Which of the lines in the records below hold the string "files"? Copy every one of them.
BEGIN Given data
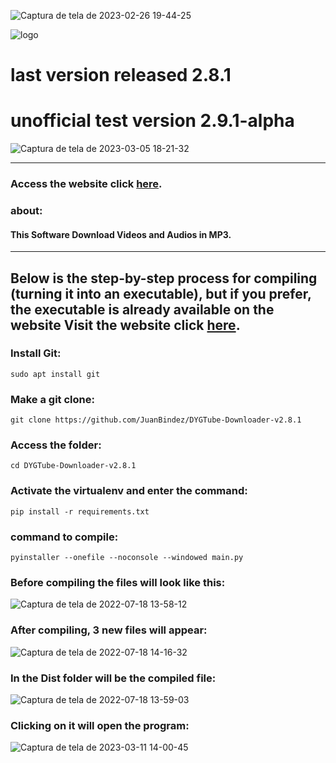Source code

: 
![Captura de tela de 2023-02-26 19-44-25](https://user-images.githubusercontent.com/79322362/221442003-2429f122-585c-4424-894d-dd30e18d84b1.png)

![logo](https://user-images.githubusercontent.com/79322362/221431897-23117e05-7600-4b86-bc79-6284ead43bbe.png)

# last version released 2.8.1

# unofficial test version 2.9.1-alpha


![Captura de tela de 2023-03-05 18-21-32](https://user-images.githubusercontent.com/79322362/222986752-2164afbc-f91f-4f25-b838-a3837bcfa50f.png)

----------
### Access the website click __[here](https://dygtube.freesoftwarebrasil.com.br)__.

### about:

#### This Software Download Videos and Audios in MP3.

-----------
## Below is the step-by-step process for compiling (turning it into an executable), but if you prefer, the executable is already available on the website Visit the website click __[here](https://dygtube.freesoftwarebrasil.com.br)__.

### Install Git:

    sudo apt install git

### Make a git clone:

    git clone https://github.com/JuanBindez/DYGTube-Downloader-v2.8.1
    
### Access the folder:

    cd DYGTube-Downloader-v2.8.1

### Activate the virtualenv and enter the command:


    pip install -r requirements.txt

### command to compile:


    pyinstaller --onefile --noconsole --windowed main.py
    
    
### Before compiling the files will look like this:

![Captura de tela de 2022-07-18 13-58-12](https://user-images.githubusercontent.com/79322362/179566764-2d5149fe-4425-45d6-a025-032d66251c7f.png)

### After compiling, 3 new files will appear:

![Captura de tela de 2022-07-18 14-16-32](https://user-images.githubusercontent.com/79322362/179566787-86690eba-0902-4be7-9d7f-620996c776b5.png)

### In the Dist folder will be the compiled file:

![Captura de tela de 2022-07-18 13-59-03](https://user-images.githubusercontent.com/79322362/179566803-b58c664b-bb25-4d49-8bb0-8fd5466123de.png)

### Clicking on it will open the program:


![Captura de tela de 2023-03-11 14-00-45](https://user-images.githubusercontent.com/79322362/224499591-fbb09be4-1a75-49cd-8816-854b1c8d0ec0.png)





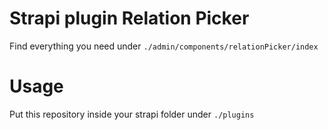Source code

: # Strapi plugin Relation Picker

Find everything you need under `./admin/components/relationPicker/index`


# Usage

Put this repository inside your strapi folder under `./plugins`

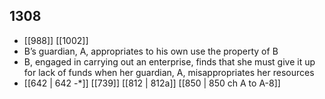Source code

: ## 1308
- [[988]] [[1002]] 
- B’s guardian, A, appropriates to his own use the property of B
- B, engaged in carrying out an enterprise, finds that she must give it up for lack of funds when her guardian, A, misappropriates her resources
- [[642 | 642 -*]] [[739]] [[812 | 812a]] [[850 | 850 ch A to A-8]]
END Given data
Answer to this task =
### Before compiling the files will look like this:
### After compiling, 3 new files will appear:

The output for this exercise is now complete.